Professor Jacob Dahl took up the Associate Professorship in Assyriology, the study of the ancient written cultures of Mesopotamia at Oxford in October 2008. Before arriving in Oxford Dahl studied Assyriology in his native Copenhagen, Denmark; attended UCLA for his PhD, for which he received a full scholarship from the Danish government. Dahl was subsequently appointed to a 2-year post-doc in Paris with the CNRS and then to 3 years of post-doc positions at the Max Planck Institute for the History of Science, Berlin the last 12 months concurrently with a part-time lectureship at the Free University, Berlin.

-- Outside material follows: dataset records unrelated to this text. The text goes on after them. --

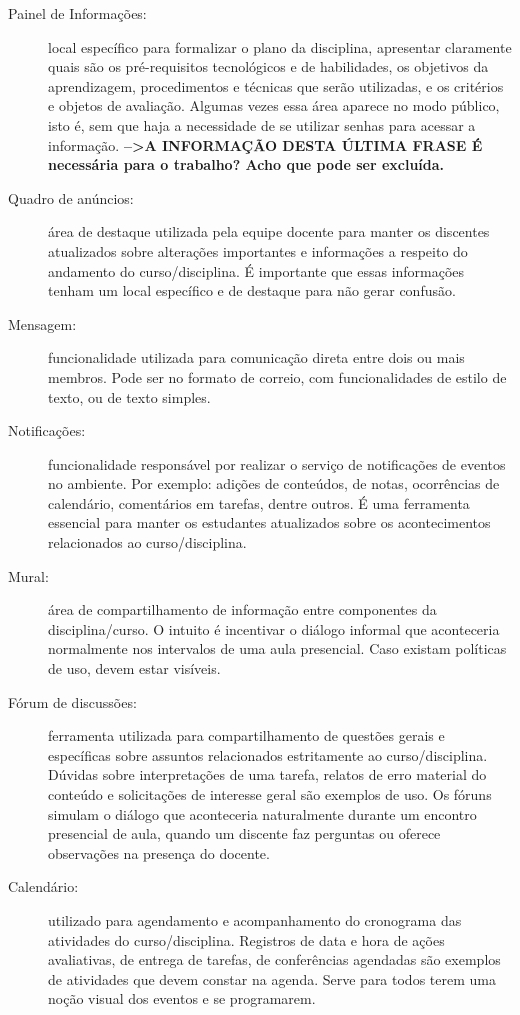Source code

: \begin{description}
\item[Painel de Informações:] local específico para formalizar o plano da disciplina, apresentar claramente quais são os pré-requisitos tecnológicos e de habilidades, os objetivos da aprendizagem, procedimentos e técnicas que serão utilizadas, e os critérios e objetos de avaliação. Algumas vezes essa área aparece no modo público, isto é, sem que haja a necessidade de se utilizar senhas para acessar a informação. \textbf{-->A INFORMAÇÃO DESTA ÚLTIMA FRASE É necessária para o trabalho? Acho que pode ser excluída.}
\item[Quadro de anúncios:] área de destaque utilizada pela equipe docente para manter os discentes atualizados sobre alterações importantes e informações a respeito do andamento do curso/disciplina. É importante que essas informações tenham um local específico e de destaque para não gerar confusão.
\item[Mensagem:] funcionalidade utilizada para comunicação direta entre dois ou mais membros. Pode ser no formato de correio, com funcionalidades de estilo de texto, ou de texto simples.
\item[Notificações:] funcionalidade responsável por realizar o serviço de notificações de eventos no ambiente. Por exemplo: adições de conteúdos, de notas, ocorrências de calendário, comentários em tarefas, dentre outros. É uma ferramenta essencial para manter os estudantes atualizados sobre os acontecimentos relacionados ao curso/disciplina.
\item[Mural:] área de compartilhamento de informação entre componentes da disciplina/curso. O intuito é incentivar o diálogo informal que aconteceria normalmente nos intervalos de uma aula presencial. Caso existam políticas de uso, devem estar visíveis.
\item[Fórum de discussões:] ferramenta utilizada para compartilhamento de questões gerais e específicas sobre assuntos relacionados estritamente ao curso/disciplina. Dúvidas sobre interpretações de uma tarefa, relatos de erro material do conteúdo e solicitações de interesse geral são exemplos de uso. Os fóruns simulam o diálogo que aconteceria naturalmente durante um encontro presencial de aula, quando um discente faz perguntas ou oferece observações na presença do docente.
\item[Calendário:] utilizado para agendamento e acompanhamento do cronograma das atividades do curso/disciplina. Registros de data e hora de ações avaliativas, de entrega de tarefas, de conferências agendadas são exemplos de atividades que devem constar na agenda. Serve para todos terem uma noção visual dos eventos e se programarem.

\end{description}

Dahl's Recognition of Distinction is well deserved as he has created a complete online corpus of the so-called proto-Elamite texts (c. 3200-2900 BC, with a corpus of ca. 1700 texts), which is freely available to all, anywhere. He has also published a range of articles on diverse topics relating to this writing system. His research on proto-Elamite has caught the attention of both international and local Iranian news media. Dahl is also conducting research in other areas of cuneiform studies, publishing widely on the Ur III period (c. 2100-2000 BC), and he has contributed significantly to building a coherent and well structured online dataset of these texts. Dahl is also leading international efforts at digitising and disseminating the form and content of the endangered shared cultural heritage represented by cuneiform tablets (as a co-PI of the Cuneiform Digital Library Initiative), and he has led the development of new and innovative data capture methods.